То, что барды и КСП являлись чем-то «вольнолюбивым», как бы подразумевалось самой ситуацией. Вполне официальные крыла Ленинского Комсомола, распростертые над «сценой-гитарой» Грушинского фестиваля, этому как бы не мешали. Как не мешал тот факт, что различные Окуджавы, Визборы и прочие Никитины не вылезали из кинолент.
Причина проста. Запрещенность и гонимость проверялась не фактами, а все той же интонацией и атмосферой.
Бардовская песня поется о невинном предмете - скажем, о погоде, - но с тоном и словами, которые тянут как минимум на призыв к свержению государственного строя. То был своего рода апофеоз маскировки: содержание вмысливалось самим слушателем - иногда с основанием, иногда без.
Ну, например. Что было круче по интеллигентским меркам того времени - откровенно политическая песня Высоцкого про «профиль Сталина», или совершенно детская с виду песенка Окуджавы про капли датского короля? Ответ - капли! Ибо Сталин был «так себе», его даже партия осудила, а вот песню Окуджавы понимали как сверхсмелый намек на натурального датского короля, который якобы во время фашистской оккупации нацепил на себя желтую звезду, «как евреи», коих немцы обязали носить эти самые звезды. То есть это была, оказывается, песня о солидарности с гонимыми евреями. Все доказывали строчки «Если правду прокричать / Вам мешает кашель, / Не забудьте отхлебнуть / Этих чудных капель».
Еще интереснее был другой эффект. Самим тем фактом, что барды пели нечто с такой интонацией, они как бы утверждали - проклятая власть запрещает нечто вполне невинное и естественное. Барды шептали своей аудитории на ухо, под страшным секретом, - что-то вроде «Добро лучше зла», «Мойте руки перед едой», «Мишка очень любит мед» и все такое. Секрет заключался именно в шептании, в заговорщицкой интонации. Само то, что «добро лучше зла» и «мишка очень любит мед» говорилось тайком, на ухо, на квартирном концерте, сквозь шипение пленки, как бы доказывал, что все это нельзя говорить открыто, потому что «власти скрывают правду от людей». Власть, надо сказать, на это тоже велась: примечая, что банальности не говорят в голос, а шепчут, она начинала подозревать, что какая-нибудь песенка действительно содержит в себе что-то опасное и разрушительное, хотя и непонятно что. Эта непонятка очень напрягала начальников - ибо чувствовать себя дурой власть не любила, - и начинала в самом деле косо поглядывать на тех, кто любил поговорить о медведях и сладком. Интеллигенция торжествующе потирала кукиши в карманцах: «Как это мы ловко надули софью власьевну». И, пьянея без вина от собственной отваги, храбро подпевала очередной песенке про то, что всем зверюшкам нужно дружить, а кавалерам - пить капли датского короля.

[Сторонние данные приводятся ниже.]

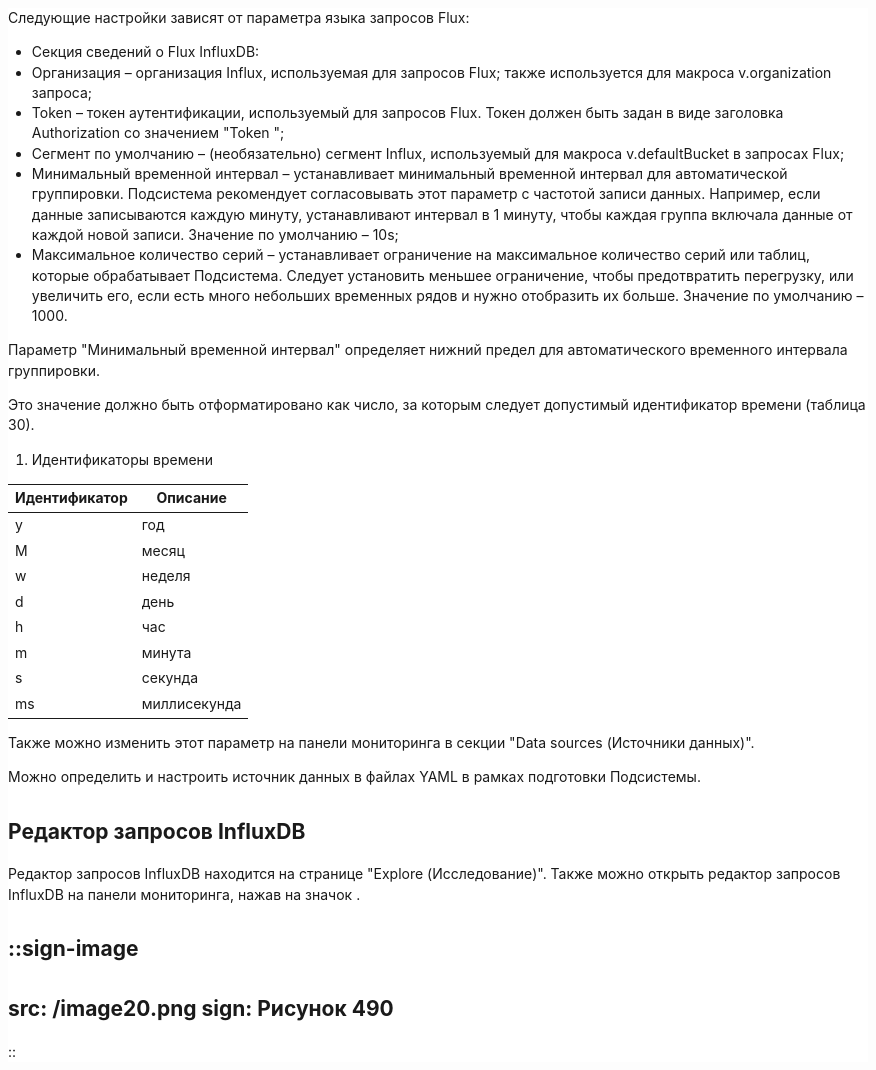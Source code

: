 Следующие настройки зависят от параметра языка запросов Flux:

- Секция сведений о Flux InfluxDB:
- Организация – организация Influx, используемая для запросов Flux; также используется для макроса v.organization запроса;
- Token – токен аутентификации, используемый для запросов Flux. Токен должен быть задан в виде заголовка Authorization со значением "Token <generated-token>";
- Сегмент по умолчанию – (необязательно) сегмент Influx, используемый для макроса v.defaultBucket в запросах Flux;
- Минимальный временной интервал – устанавливает минимальный временной интервал для автоматической группировки. Подсистема рекомендует согласовывать этот параметр с частотой записи данных. Например, если данные записываются каждую минуту, устанавливают интервал в 1 минуту, чтобы каждая группа включала данные от каждой новой записи. Значение по умолчанию – 10s;
- Максимальное количество серий – устанавливает ограничение на максимальное количество серий или таблиц, которые обрабатывает Подсистема. Следует установить меньшее ограничение, чтобы предотвратить перегрузку, или увеличить его, если есть много небольших временных рядов и нужно отобразить их больше. Значение по умолчанию – 1000.

Параметр "Минимальный временной интервал" определяет нижний предел для автоматического временного интервала группировки.

Это значение должно быть отформатировано как число, за которым следует допустимый идентификатор времени (таблица 30).

1. Идентификаторы времени

| **Идентификатор** | **Описание** |
| --- | --- |
| y | год |
| M | месяц |
| w | неделя |
| d | день |
| h | час |
| m | минута |
| s | секунда |
| ms | миллисекунда |

Также можно изменить этот параметр на панели мониторинга в секции "Data sources (Источники данных)".

Можно определить и настроить источник данных в файлах YAML в рамках подготовки Подсистемы.

## Редактор запросов InfluxDB

Редактор запросов InfluxDB находится на странице "Explore (Исследование)". Также можно открыть редактор запросов InfluxDB на панели мониторинга, нажав на значок .

::sign-image
---
src: /image20.png
sign: Рисунок 490
---
::
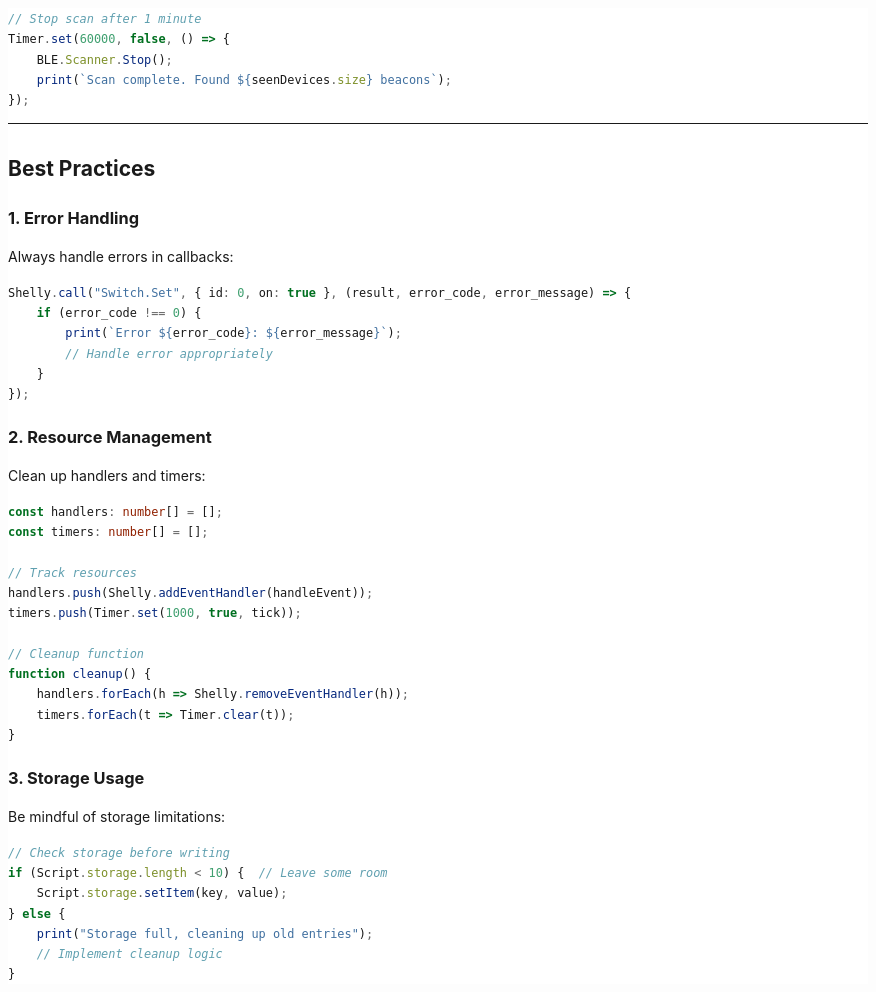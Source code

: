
 ```typescript
// Stop scan after 1 minute
Timer.set(60000, false, () => {
    BLE.Scanner.Stop();
    print(`Scan complete. Found ${seenDevices.size} beacons`);
});
```

---

## Best Practices

### 1. **Error Handling**

Always handle errors in callbacks:

```typescript
Shelly.call("Switch.Set", { id: 0, on: true }, (result, error_code, error_message) => {
    if (error_code !== 0) {
        print(`Error ${error_code}: ${error_message}`);
        // Handle error appropriately
    }
});
```

### 2. **Resource Management**

Clean up handlers and timers:

```typescript
const handlers: number[] = [];
const timers: number[] = [];

// Track resources
handlers.push(Shelly.addEventHandler(handleEvent));
timers.push(Timer.set(1000, true, tick));

// Cleanup function
function cleanup() {
    handlers.forEach(h => Shelly.removeEventHandler(h));
    timers.forEach(t => Timer.clear(t));
}
```

### 3. **Storage Usage**

Be mindful of storage limitations:

```typescript
// Check storage before writing
if (Script.storage.length < 10) {  // Leave some room
    Script.storage.setItem(key, value);
} else {
    print("Storage full, cleaning up old entries");
    // Implement cleanup logic
}
```
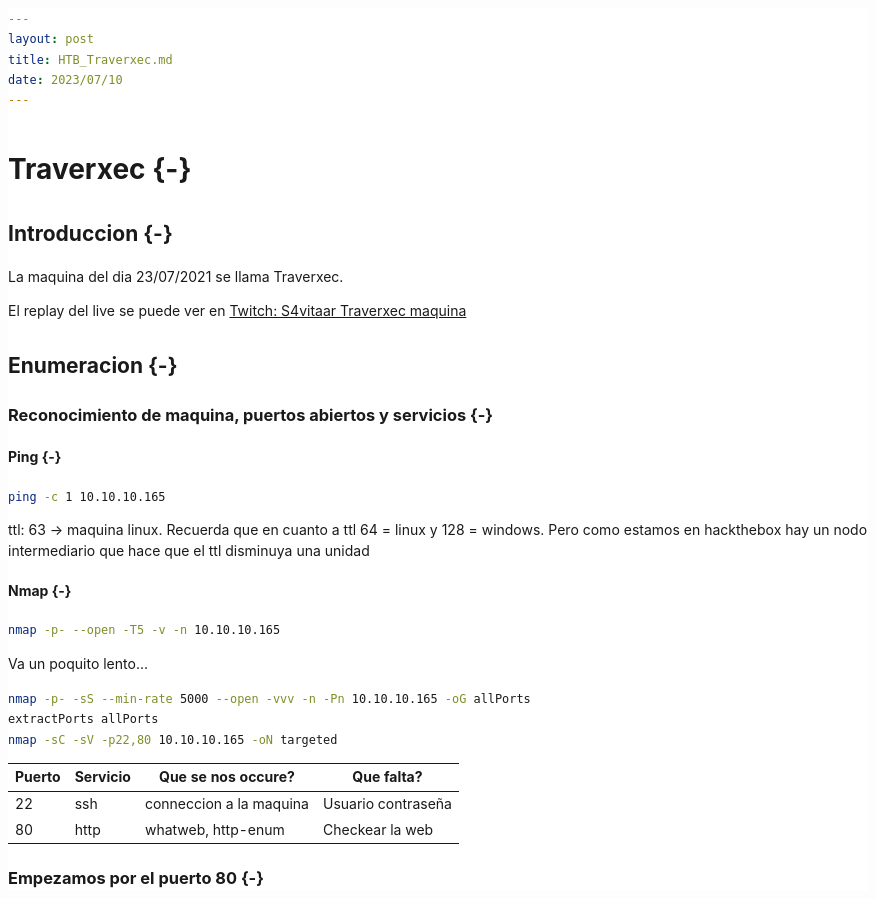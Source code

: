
 ```yaml
---
layout: post
title: HTB_Traverxec.md
date: 2023/07/10
---
```


# Traverxec {-}

## Introduccion {-}

La maquina del dia 23/07/2021 se llama Traverxec.

El replay del live se puede ver en [Twitch: S4vitaar Traverxec maquina](https://www.twitch.tv/videos/1095841567)
## Enumeracion {-}

### Reconocimiento de maquina, puertos abiertos y servicios {-} 

#### Ping {-}

```bash
ping -c 1 10.10.10.165
```
ttl: 63 -> maquina linux. 
Recuerda que en cuanto a ttl 64 = linux y 128 = windows. 
Pero como estamos en hackthebox hay un nodo intermediario que hace que el ttl disminuya una unidad

#### Nmap {-}

```bash
nmap -p- --open -T5 -v -n 10.10.10.165
```

Va un poquito lento...

```bash
nmap -p- -sS --min-rate 5000 --open -vvv -n -Pn 10.10.10.165 -oG allPorts
extractPorts allPorts
nmap -sC -sV -p22,80 10.10.10.165 -oN targeted
```

|Puerto|Servicio| Que se nos occure?    |    Que falta?      |
|------|--------|-----------------------|--------------------|
|22    |ssh     |conneccion a la maquina|Usuario contraseña  |
|80    |http    |whatweb, http-enum     |Checkear la web     |


### Empezamos por el puerto 80 {-}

Разумеется, мы здесь говорим далеко не обо всех бардовских песнях. Хватало наивных, которые пытались бряцать на струнах «взаправду туристские песни», без намека на намек. Но они и не получали процента на процент популярности. Как и натурально политические певцы, типа того же Галича, которые и в самом деле исполняли нечто противозаконное, получали за это по шапке, высылались и т. д… В то время как умные люди - работали тихо и не пыльно, не призывая никого пытать и вешать прямыми, понятными словами. А когда стали - например, в ранние девяностые, когда за запрещенное принялись все, - выяснилось, что это никому не нужно. Политика, сама себя разрешившая, перестала быть темой. В дело пошло откровенное восхваление уголовщины как образа жизни. Гигантская индустрия так называемого «русского шансона» сознательно работает на воспроизводство и расширение уголовной культуры. Средства, вложенные в какую-нибудь монструозную «Катю Огонек», сопоставимы, наверное, с годовым довольствием российской армии.